Programme: How to sleep better

2. Create a good sleep environment

Imagine you are trying to sleep on a plane during a long flight. You’re slumped in your seat, trying to find a comfortable sleeping position. You can hear people talking, the man in the next seat gets up to go to the toilet, another passenger has their window blind open and the light is shining straight into your eyes. Just as you drop off, the cabin crew come by to serve the meal. This - as you might have already guessed - is a less than ideal sleep environment.

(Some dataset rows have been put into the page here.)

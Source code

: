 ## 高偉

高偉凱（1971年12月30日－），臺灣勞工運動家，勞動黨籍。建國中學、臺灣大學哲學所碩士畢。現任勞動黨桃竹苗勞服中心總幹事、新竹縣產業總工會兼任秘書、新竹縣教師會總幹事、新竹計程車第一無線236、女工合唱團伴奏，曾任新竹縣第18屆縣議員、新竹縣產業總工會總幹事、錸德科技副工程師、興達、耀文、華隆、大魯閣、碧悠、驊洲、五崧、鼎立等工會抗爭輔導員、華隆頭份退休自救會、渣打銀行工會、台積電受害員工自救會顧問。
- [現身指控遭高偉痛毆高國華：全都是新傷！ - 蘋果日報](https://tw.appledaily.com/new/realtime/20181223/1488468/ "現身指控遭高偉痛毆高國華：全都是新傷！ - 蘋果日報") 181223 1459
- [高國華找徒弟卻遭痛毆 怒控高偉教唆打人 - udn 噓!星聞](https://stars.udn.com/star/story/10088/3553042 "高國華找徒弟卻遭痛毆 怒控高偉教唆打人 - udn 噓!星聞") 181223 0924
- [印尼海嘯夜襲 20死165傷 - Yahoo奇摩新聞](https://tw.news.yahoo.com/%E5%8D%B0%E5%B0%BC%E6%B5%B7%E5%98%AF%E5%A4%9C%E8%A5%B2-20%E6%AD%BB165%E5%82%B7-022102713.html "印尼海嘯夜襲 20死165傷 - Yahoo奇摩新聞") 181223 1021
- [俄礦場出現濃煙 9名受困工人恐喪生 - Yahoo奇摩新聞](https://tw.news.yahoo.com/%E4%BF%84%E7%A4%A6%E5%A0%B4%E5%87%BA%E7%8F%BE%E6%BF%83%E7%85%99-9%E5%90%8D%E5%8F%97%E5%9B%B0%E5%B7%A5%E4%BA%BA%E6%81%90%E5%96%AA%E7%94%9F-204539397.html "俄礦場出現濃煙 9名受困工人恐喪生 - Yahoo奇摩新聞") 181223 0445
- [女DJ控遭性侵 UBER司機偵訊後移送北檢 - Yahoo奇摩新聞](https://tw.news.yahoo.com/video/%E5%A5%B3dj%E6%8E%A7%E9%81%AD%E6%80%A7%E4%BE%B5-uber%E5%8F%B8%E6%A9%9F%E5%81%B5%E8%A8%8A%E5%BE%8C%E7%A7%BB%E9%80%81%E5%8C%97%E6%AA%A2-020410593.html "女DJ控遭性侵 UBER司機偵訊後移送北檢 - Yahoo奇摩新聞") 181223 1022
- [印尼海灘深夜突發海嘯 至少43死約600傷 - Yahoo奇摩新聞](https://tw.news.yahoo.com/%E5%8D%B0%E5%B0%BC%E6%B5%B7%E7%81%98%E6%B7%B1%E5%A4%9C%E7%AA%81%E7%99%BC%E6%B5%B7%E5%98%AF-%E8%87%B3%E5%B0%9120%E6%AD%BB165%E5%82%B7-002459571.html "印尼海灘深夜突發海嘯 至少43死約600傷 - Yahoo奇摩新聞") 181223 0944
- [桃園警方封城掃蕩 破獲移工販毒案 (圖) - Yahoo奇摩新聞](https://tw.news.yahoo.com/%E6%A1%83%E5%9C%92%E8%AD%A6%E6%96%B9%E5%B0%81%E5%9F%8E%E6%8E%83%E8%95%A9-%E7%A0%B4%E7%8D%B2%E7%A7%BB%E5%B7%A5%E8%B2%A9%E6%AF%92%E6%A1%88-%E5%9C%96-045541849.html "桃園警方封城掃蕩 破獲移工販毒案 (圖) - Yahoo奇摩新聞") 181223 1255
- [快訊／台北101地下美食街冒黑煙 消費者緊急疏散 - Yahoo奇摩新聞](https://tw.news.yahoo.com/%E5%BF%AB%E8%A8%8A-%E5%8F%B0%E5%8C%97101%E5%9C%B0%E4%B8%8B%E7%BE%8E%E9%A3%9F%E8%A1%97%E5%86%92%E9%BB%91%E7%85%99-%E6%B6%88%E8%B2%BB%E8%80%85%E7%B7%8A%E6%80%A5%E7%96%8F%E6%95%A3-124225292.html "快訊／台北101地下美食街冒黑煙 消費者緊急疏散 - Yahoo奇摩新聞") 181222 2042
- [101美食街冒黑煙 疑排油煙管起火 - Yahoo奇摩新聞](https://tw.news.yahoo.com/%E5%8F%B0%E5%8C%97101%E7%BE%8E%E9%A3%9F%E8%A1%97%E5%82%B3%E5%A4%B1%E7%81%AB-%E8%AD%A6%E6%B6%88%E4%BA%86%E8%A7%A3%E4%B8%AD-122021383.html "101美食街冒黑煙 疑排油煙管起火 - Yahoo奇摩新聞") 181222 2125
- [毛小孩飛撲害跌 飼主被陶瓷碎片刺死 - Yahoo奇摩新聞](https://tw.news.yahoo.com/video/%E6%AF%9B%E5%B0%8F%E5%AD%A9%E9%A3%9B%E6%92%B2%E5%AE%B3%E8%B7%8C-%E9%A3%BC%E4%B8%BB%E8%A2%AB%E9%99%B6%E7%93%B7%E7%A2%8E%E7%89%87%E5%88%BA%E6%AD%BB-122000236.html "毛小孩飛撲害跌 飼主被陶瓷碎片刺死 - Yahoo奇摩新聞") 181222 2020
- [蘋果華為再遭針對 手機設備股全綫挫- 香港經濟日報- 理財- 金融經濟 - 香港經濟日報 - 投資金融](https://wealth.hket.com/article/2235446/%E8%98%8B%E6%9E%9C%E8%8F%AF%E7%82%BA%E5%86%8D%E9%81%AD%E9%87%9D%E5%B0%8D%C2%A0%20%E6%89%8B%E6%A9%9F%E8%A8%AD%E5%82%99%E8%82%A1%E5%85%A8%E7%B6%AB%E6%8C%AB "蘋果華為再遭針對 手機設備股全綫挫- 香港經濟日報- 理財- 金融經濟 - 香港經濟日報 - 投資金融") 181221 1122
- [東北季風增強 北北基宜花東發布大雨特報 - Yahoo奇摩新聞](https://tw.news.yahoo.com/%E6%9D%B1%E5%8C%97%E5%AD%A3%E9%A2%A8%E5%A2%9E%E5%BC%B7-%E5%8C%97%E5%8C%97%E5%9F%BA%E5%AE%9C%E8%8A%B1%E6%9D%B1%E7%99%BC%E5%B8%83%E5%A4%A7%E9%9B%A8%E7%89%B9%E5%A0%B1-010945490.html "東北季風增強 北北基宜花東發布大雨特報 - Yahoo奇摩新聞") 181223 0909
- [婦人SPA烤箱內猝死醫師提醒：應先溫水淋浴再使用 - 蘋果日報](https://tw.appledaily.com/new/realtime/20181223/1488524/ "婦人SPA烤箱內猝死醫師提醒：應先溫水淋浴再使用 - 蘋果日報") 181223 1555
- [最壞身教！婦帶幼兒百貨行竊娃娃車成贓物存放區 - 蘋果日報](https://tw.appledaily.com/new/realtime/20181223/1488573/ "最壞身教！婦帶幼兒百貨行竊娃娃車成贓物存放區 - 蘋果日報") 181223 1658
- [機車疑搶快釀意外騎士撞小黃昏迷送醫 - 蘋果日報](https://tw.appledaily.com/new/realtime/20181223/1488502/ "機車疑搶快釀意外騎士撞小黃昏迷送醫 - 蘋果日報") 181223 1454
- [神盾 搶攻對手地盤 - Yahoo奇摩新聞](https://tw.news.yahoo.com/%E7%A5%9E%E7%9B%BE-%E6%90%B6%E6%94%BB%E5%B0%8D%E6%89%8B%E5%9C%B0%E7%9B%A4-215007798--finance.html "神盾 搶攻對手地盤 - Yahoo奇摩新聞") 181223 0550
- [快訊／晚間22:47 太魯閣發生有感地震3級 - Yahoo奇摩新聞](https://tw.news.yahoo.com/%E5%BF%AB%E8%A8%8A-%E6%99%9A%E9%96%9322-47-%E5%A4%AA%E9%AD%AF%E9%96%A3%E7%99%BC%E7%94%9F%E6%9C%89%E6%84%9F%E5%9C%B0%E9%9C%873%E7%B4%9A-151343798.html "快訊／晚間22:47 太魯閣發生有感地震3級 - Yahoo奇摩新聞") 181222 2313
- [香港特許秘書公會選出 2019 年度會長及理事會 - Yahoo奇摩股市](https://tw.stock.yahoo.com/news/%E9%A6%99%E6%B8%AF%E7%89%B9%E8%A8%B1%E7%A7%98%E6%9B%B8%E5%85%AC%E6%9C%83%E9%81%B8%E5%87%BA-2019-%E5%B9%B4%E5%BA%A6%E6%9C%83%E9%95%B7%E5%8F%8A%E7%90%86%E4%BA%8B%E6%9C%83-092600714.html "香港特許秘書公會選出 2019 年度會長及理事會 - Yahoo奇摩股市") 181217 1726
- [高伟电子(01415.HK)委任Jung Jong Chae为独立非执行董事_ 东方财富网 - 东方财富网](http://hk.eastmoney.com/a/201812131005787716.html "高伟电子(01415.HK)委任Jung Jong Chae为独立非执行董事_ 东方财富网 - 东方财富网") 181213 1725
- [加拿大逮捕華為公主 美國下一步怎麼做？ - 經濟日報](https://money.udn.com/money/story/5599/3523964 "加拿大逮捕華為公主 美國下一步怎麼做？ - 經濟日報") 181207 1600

Although these are not circumstances most people have to deal with on a daily basis, the same sleep factors apply: light, noise, food, body position and rhythm can all affect our sleep in a positive or negative way. We usually sleep at night time, but the sleep-process is part of a 24-hour cycle. We need to work on optimising our sleep environment both during the day and at night. 

Tips 
When it comes to sleep, we are all unique; methods and advice for improving the sleep environment will vary from one person to the next. However, there are some general guidelines which can help the average poor-sleeper to sleep better. Here are some things to try:

  • Relax before bed: have a cup of tea, read a book or a magazine and have a warm shower. Avoid stimulating activities such as exercising, playing games or watching exciting films. 
  • Dim the lights and restrict screen time in the run-up to bedtime to maintain a natural day- and night-time rhythm.
  • Do not consume caffeine after 6pm and avoid alcohol. These can negatively influence your ability to both fall asleep and stay asleep.
  • Make sure you are comfortable: choosing a mattress and pillow that suit your body type and sleeping position will help you to achieve a good night’s sleep. 
  • Distractions and stimuli: make sure that your bedroom is peaceful and your bed comfortable. Use your bed only for what it is intended: sleep and sex. Avoid using laptops, mobile phones and televisions in your bedroom. And don’t forget other disturbances: is the room too hot/cold? Is it messy or too light? Is it noisy or are you being disturbed by mosquitoes? If so, tidy up,open the window, get a mosquito net, install black-out blinds and invest in some good ear-plugs.
  • Do you find it difficult to fall asleep? Try getting up for a while and don’t go back to bed until you feel really tired. Listen to some relaxing music or a podcast or read a book or an article for up to 20 minutes (avoid anything too exciting). Lying in bed wide awake or staring at your alarm clock can be counterproductive and make you feel restless. 

There is a huge amount of information available about how to sleep better. This podcast by the Brain Foundation will help you to separate the fact from the fiction.
 


Reflect & connect

Answer these questions and share your answers with your online psychologist, your partner and/or a friend: 

1. How well is your bedroom set up for its intended purpose, i.e. sleeping?

2. Our sleep environment requirements may change as time goes by: perhaps you have young children, you have moved to a busy street or you have been experiencing back problems. Think carefully about whether your sleep environment is really suitable for your current circumstances.

3. Which areas could you improve upon? Think about light, noise, nutrition, sleeping position and rhythm. Can you take the first step today towards making some changes?